Growth effect of endothelial cell by reactive oxygen species generated from photodynamic action
Dept. of Medical Science/석사
The principal function of vascular endothelial cells is to secrete substances such as nitric oxide (NO) that prevent clotting. After vascular graft implantation, the absence of endothelial cells on the luminal surface of graft induces thrombogenesis. Therefore, the acceleration of re-endothelialization on graft surface is considered to be an effective strategy to improve the patency of vascular grafts. Photodynamic therapy (PDT) is the interaction of light with photosensitive agents to induce an energy transfer and a local chemical effect. Subsequent irradiation of treated tissues with an appropriate visible light source induces the production of reactive oxygen species (ROS). It is well known that high concentrations of ROS cause endothelial cell apoptosis and death. Low levels of ROS, on the other hand, play an important role in functioning as signaling molecules to mediate endothelial cell proliferation and migration. In this study, we investigated that extracellular ROS generated from photodynamic therapy stimulate endothelial cell proliferation.First we made photosensitizer (PS)-incorporated Polyurethane (PU) film by the solvent casting method and hematoporphyrin (HP) was used as a PS. Human umbilical vein endothelial cells (HUVECs) were seeded on the HP-incorporated PU films and incubated for 24h. Then the cells cultured on the PU film were irradiated with a green light emitting diode (LED) source.

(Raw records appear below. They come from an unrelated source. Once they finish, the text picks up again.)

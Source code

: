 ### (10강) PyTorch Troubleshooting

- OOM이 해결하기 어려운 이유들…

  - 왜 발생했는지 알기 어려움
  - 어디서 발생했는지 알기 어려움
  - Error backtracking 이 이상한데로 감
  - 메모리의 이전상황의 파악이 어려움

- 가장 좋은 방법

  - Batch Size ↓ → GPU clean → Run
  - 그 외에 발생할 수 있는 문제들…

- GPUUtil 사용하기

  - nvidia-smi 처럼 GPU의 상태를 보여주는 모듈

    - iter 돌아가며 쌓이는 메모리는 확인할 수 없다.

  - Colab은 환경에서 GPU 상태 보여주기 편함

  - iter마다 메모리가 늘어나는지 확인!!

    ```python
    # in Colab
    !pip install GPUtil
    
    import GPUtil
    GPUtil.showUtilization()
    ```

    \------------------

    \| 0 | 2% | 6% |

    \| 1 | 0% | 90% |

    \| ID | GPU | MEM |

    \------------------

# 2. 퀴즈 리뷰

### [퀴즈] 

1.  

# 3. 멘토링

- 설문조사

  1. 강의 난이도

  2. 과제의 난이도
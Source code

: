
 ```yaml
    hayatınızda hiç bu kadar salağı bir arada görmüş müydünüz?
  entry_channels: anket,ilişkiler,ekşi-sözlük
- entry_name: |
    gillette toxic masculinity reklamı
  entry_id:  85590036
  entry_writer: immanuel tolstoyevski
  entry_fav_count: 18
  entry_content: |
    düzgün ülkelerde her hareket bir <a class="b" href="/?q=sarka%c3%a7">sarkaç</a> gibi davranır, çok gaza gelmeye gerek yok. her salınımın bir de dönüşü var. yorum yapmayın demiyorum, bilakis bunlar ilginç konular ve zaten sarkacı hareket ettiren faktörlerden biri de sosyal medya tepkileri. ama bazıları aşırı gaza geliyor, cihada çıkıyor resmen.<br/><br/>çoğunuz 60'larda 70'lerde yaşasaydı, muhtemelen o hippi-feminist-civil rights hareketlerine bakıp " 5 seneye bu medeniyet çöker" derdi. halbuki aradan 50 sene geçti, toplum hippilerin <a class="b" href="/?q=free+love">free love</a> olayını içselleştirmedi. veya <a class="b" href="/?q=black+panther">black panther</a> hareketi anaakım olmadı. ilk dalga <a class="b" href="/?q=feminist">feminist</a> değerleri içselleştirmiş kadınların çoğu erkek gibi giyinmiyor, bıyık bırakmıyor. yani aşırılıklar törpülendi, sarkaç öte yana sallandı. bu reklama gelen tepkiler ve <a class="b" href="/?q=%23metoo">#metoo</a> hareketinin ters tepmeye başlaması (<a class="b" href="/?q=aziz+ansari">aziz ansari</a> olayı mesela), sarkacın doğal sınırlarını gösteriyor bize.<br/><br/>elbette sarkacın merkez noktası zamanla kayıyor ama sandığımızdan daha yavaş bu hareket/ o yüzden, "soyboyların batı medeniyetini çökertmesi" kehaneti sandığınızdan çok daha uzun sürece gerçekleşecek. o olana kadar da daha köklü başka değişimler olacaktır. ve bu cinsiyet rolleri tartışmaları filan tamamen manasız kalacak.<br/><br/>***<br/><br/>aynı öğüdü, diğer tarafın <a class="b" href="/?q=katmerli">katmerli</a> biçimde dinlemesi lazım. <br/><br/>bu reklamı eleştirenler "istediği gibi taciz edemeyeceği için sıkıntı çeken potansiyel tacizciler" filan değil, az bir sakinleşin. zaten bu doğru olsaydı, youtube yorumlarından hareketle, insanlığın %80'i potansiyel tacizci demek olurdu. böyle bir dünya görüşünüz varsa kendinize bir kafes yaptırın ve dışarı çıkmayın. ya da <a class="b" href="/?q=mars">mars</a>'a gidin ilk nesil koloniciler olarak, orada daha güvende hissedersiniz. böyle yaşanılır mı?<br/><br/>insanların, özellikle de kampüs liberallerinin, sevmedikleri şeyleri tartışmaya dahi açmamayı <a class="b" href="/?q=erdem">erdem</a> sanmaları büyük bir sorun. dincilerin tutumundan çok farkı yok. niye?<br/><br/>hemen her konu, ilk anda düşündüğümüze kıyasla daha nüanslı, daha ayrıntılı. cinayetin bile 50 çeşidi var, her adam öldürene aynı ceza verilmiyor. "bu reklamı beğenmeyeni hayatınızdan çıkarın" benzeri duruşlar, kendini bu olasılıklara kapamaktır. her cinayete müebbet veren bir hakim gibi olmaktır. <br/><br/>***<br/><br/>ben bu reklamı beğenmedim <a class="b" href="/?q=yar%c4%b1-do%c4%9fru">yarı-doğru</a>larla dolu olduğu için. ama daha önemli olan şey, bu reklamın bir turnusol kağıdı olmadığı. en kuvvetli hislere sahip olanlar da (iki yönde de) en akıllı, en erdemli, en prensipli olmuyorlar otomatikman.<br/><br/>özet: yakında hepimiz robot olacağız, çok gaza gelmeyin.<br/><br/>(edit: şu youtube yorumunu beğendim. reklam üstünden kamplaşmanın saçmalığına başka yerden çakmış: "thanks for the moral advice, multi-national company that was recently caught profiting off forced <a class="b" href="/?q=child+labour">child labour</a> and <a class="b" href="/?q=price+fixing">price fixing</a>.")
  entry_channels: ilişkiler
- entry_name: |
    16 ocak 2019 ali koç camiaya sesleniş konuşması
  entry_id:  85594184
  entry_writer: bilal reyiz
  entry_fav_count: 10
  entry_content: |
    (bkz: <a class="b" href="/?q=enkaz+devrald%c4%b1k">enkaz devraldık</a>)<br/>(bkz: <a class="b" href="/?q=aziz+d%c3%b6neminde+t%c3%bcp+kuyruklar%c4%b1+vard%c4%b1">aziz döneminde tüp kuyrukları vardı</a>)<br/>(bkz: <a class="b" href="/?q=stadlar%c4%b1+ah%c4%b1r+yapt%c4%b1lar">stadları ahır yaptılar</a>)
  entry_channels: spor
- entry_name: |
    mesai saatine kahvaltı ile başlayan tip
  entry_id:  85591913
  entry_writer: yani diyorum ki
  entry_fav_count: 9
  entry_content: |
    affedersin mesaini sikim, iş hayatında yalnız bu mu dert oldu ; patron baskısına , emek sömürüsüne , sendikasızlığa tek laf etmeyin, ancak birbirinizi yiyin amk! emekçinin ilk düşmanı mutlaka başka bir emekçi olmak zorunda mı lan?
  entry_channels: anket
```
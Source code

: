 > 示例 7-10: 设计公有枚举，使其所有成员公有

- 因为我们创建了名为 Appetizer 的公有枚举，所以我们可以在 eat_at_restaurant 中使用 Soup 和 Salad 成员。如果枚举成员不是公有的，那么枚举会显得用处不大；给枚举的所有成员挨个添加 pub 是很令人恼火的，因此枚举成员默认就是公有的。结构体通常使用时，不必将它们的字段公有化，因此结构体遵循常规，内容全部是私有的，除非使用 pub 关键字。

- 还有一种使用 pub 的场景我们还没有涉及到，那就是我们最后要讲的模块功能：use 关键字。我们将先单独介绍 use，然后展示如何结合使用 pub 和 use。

After incubation for different durations, we analyzed the production rate of ROS by intracellular ROS and extracellular ROS assay after PDT and tested cell growth by MTT viability assay to evaluate the growth promotion effects of ROS on cell proliferation.In conclusion, we demonstrate that a LED treatment with hematoporphyrin of small concentrations can be used to stimulate cell proliferation and increase the S-phase cell population and does not negatively affect the function of proliferated cells. Our results showed that a moderate production of extracellular ROS induced by mild phototreatments was sufficient to accelerate proliferation of endothelial cell and also promote endothelialization.